State Sen. Carlos Uresti leaves San Antonio's federal courthouse after being indicted on fraud and bribery charges
After the feds raided his downtown law office earlier this year, it seemed like just a matter of time before State Sen. Carlos Uresti faced legal trouble for his involvement in a now-defunct fracking company accused of defrauding investors.
So when the feds unsealed criminal indictments against Uresti this week, the surprise was not so much that he'd been charged but rather that prosectors have built another separate case against the longstanding San Antonio lawmaker, charging him in an alleged bribery scandal to secure a private prison contract at a West Texas detention center where inmates have rioted over squalid conditions.
On Thursday, the official that Uresti is accused of helping bribe signed a plea deal with federal prosecutors, as first reported by the Express-News
, agreeing to "fully cooperate" in the investigation.
Uresti was charged earlier this week with conspiracy to commit bribery and money laundering alongside Vernon C. Farthing III, president of Physicians Network Alliance, a company that
in 2006 was awarded the multi-million dollar contract to provide healthcare for inmates at the Reeves County Detention Center, which largely houses border crossers charged with illegal re-entry.
As we reported earlier this week
, civil rights groups have long claimed that inmates in Reeves County suffer from dangerously deficient health care.

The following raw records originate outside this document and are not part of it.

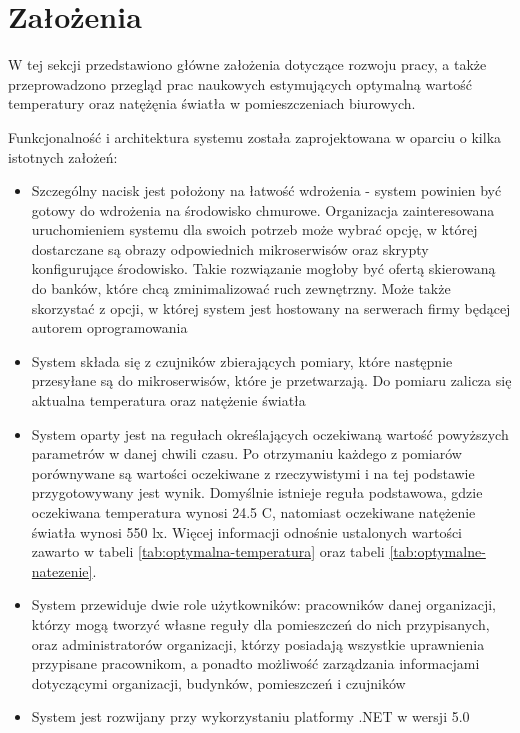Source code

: \newpage
\section{Założenia}
W tej sekcji przedstawiono główne założenia dotyczące rozwoju pracy, a także
przeprowadzono przegląd prac naukowych estymujących optymalną wartość temperatury
oraz natężęnia światła w pomieszczeniach biurowych.

Funkcjonalność i architektura systemu została zaprojektowana w oparciu o kilka istotnych 
założeń:

\begin{itemize}
    \item Szczególny nacisk jest położony na łatwość wdrożenia - system powinien być 
    gotowy do wdrożenia na środowisko 
    chmurowe. Organizacja zainteresowana uruchomieniem systemu dla swoich potrzeb 
    może wybrać opcję, w której dostarczane są obrazy odpowiednich mikroserwisów oraz 
    skrypty konfigurujące środowisko. Takie rozwiązanie mogłoby być ofertą skierowaną 
    do banków, które chcą zminimalizować ruch zewnętrzny. Może także skorzystać z 
    opcji, w której system jest hostowany na serwerach firmy będącej autorem 
    oprogramowania
    \item System składa się z czujników zbierających pomiary, które następnie przesyłane 
    są do mikroserwisów, które je przetwarzają. Do pomiaru zalicza się aktualna 
    temperatura oraz natężenie światła
    \item System oparty jest na regułach określających oczekiwaną wartość powyższych 
    parametrów w danej chwili czasu. Po otrzymaniu każdego z pomiarów porównywane są 
    wartości oczekiwane z rzeczywistymi i na tej podstawie przygotowywany jest wynik. 
    Domyślnie istnieje reguła podstawowa, gdzie oczekiwana temperatura wynosi 24.5
    \degree C, natomiast oczekiwane natężenie światła wynosi 550 lx. 
    Więcej informacji odnośnie ustalonych wartości zawarto 
    w tabeli \ref{tab:optymalna-temperatura} oraz tabeli \ref{tab:optymalne-natezenie}.
    \item System przewiduje dwie role użytkowników: pracowników danej 
    organizacji, którzy mogą tworzyć własne reguły dla pomieszczeń do nich 
    przypisanych, oraz administratorów organizacji, którzy posiadają wszystkie 
    uprawnienia przypisane pracownikom, a ponadto możliwość zarządzania informacjami 
    dotyczącymi organizacji, budynków, pomieszczeń i czujników
    \item System jest rozwijany przy wykorzystaniu platformy .NET w wersji 5.0
\end{itemize}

In 2008, inmates rioted at the facility, setting mattresses on fire and taking staff hostage after an epileptic prisoner died from a seizure he suffered in solitary confinement after complaining that staff had withheld his anti-seizure meds. Carl Takei, a staff attorney with the ACLU's National Prison Project, reacted to the charges this way: "If the allegations in the indictment are correct, then people getting rich off this contract led directly to human suffering inside that prison."
Court records unsealed this week allege that former Reeves County Judge Jimmy Galindo agreed to shepherd PNA's the contract through the local commissioners court (which is in charge of subcontracting out services at Reeves) in exchange for kickbacks and the "promises of future payments" from the company. The feds claim PNA then hired Uresti as a "consultant" for "marketing services" who in reality acted as the middleman for bribe money flowing to the county judge. Prosecutors say PNA and its "successor companies" paid Uresti some $120,000 a year for the past decade, about half of which Uresti then paid out to Galindo.
Galindo's plea agreement, signed late Thursday, claims he gave PNA inside information to help the company craft a lucrative bid. Court documents also accuse Uresti of using his law firm and consulting company, Turning Point Strategies, to "hide and cover-up this conspiracy from the taxpayers, citizens and county commissioners of Reeves County."
Lawyers for both Uresti and Farthing have said they look forward to proving their innocence in court.